Song by Mahalia Jackson
- Published: January 25, 1939
- Released: 1939
- Genre: Gospel song
- Songwriter: Thomas A. Dorsey

= Peace in the Valley =

1939 song by Thomas A. Dorsey

"There'll Be Peace in the Valley for Me", also known informally as "Peace in the Valley" is a 1939 song written by Thomas A. Dorsey, originally for Mahalia Jackson. In 1951, a version of the song by Red Foley and the Sunshine Boys was a hit, and among the first gospel recordings to sell one million copies. Elvis Presley performed the song at the close of his third and final appearance on The Ed Sullivan Show, which reached 54.6 million viewers. The song has become one of the ten best-known gospel standards of all time, and has been performed and recorded by numerous artists.

==Background and composition==
Blues and gospel composer Thomas A. Dorsey conceived the song during the pre-World War II tensions of the late 1930s while traveling via train through southern Indiana.
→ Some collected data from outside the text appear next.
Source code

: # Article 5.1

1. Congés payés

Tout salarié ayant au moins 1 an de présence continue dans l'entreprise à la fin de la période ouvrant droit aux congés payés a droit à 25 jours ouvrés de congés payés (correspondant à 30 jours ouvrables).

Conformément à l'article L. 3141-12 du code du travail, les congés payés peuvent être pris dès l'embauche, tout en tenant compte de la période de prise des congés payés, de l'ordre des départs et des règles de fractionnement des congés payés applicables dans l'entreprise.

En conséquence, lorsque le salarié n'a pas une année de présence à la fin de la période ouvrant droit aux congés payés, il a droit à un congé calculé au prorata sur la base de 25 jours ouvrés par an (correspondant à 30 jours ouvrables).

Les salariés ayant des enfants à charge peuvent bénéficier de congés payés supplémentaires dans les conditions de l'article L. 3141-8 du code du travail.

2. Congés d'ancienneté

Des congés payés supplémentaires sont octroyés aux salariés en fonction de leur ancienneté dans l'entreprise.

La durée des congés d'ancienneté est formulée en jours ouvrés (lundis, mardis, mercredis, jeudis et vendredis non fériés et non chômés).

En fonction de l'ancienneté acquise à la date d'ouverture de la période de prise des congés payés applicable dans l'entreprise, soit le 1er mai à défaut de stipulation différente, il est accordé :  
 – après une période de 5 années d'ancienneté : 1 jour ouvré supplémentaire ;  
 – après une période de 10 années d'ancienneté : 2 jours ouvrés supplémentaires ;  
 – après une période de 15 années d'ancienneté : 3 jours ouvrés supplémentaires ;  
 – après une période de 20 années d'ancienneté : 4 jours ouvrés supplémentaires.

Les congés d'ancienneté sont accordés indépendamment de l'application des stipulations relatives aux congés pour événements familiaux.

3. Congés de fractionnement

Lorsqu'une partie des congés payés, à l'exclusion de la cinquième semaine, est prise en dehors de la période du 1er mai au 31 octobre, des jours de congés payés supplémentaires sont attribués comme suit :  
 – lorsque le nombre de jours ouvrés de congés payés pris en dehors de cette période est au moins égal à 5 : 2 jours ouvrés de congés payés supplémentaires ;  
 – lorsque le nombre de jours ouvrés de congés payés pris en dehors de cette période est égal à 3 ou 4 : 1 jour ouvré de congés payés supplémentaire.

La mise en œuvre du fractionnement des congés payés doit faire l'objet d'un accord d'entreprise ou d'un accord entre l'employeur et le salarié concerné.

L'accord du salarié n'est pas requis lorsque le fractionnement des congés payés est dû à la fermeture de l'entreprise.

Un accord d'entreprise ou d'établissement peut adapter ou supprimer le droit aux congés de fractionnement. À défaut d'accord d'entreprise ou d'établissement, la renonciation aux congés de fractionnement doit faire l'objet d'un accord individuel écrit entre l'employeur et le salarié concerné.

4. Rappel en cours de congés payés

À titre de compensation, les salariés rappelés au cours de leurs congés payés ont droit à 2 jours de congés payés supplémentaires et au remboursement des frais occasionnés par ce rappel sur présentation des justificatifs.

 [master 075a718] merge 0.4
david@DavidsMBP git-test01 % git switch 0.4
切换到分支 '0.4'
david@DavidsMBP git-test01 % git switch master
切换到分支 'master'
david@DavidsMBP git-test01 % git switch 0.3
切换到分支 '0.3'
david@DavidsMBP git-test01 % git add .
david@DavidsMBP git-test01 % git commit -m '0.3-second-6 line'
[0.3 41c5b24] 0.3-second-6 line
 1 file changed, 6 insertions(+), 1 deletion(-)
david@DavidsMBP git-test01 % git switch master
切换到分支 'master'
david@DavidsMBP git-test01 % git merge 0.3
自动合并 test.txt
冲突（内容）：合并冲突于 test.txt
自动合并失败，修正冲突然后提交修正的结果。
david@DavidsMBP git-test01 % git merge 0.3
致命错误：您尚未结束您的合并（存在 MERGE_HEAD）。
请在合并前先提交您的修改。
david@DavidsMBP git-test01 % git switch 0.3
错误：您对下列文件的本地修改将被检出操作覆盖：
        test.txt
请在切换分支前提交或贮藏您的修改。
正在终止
Upon observing horses, cows, and sheep all grazing together in a small valley, Dorsey questioned why mankind can't live in peace. "The Valley" in this gospel song refers to Heaven. Copyrighted on January 25, 1939 under the title "There'll Be Peace in the Valley for Me", the song often appears informally as "Peace in the Valley". Dorsey intended the song for Mahalia Jackson, with whom he toured off and on through the early 1950s.

==Red Foley version==
The song was a hit in 1951 for Red Foley backed by the Sunshine Boys Quartet, reaching number seven on the Country & Western Best Seller chart. It was among the first gospel recordings to sell one million copies. Foley's version was a 2006 entry into the Library of Congress' National Recording Registry.

==Elvis Presley version==
Elvis Presley performed the song at the end of his third and final appearance on The Ed Sullivan Show on January 6, 1957 against the advice of the show's producers, who did not want Elvis to sing a gospel song on national television. Presley insisted on singing the song, which was one of his mother's favorites, saying “No, I told my mother that I was going to do ‘Peace in the Valley’ for her, and I’m going to do it,” and Ed Sullivan supported his decision. Introducing the segment, Sullivan noted Presley chose the selection because he felt "keenly" about the recent crisis involving refugees fleeing Hungary after an invasion by the Soviet Union, and that immediate aid was needed to support them.

Presley's performance of the song has been cited as changing the public's perception of Elvis from a rebel to an "all-American" boy. Based on the positive response from the performance, Presley recorded the song at Radio Recorders studio in Hollywood the following week, and RCA Records included it both as the title track of an EP released in January, as well as the singer's first Christmas album released in October of the same year.

==Other recordings==
The song, now one of the best-known gospel standards of all time, has been performed and recorded by numerous artists:
- In 1950, it was one of the first songs recorded by a young Sam Cooke, during his tenure as lead singer of the Soul Stirrers.
- Jo Stafford, on her 1954 gospel album Garden of Prayer
- Little Richard, on his 1961 Quincy Jones-produced gospel album The King of the Gospel Singers
- Connie Francis, on her 1959 album Country & Western Golden Hits
- Johnny Cash released it as a single in 1962. Cash released the song again in 1969 as part of his live album At San Quentin
- John Anderson, on his 1986 album Countrified.
- Anne Murray, on her 1999 album "What a Wonderful World".
- Tom Brumley, and the Light Crust Doughboys, on the Grammy Award-nominated 2002 album God Is Love: The Gospel Sessions featuring Ann-Margret
- Randy Travis, as part of his 2003 gospel album "Worship & Faith".

==Popular culture==
Lyndon B. Johnson, before his death, requested that "Peace In The Valley" be sung at his funeral, and Anita Bryant was chosen to perform the song at the ceremony in January 1973.

The song was included in the jukebox musical Million Dollar Quartet which opened on Broadway in New York City in April 2010. The song was sung by Eddie Clendening, portraying Elvis Presley. Additionally, the song was included on the original Broadway cast recording.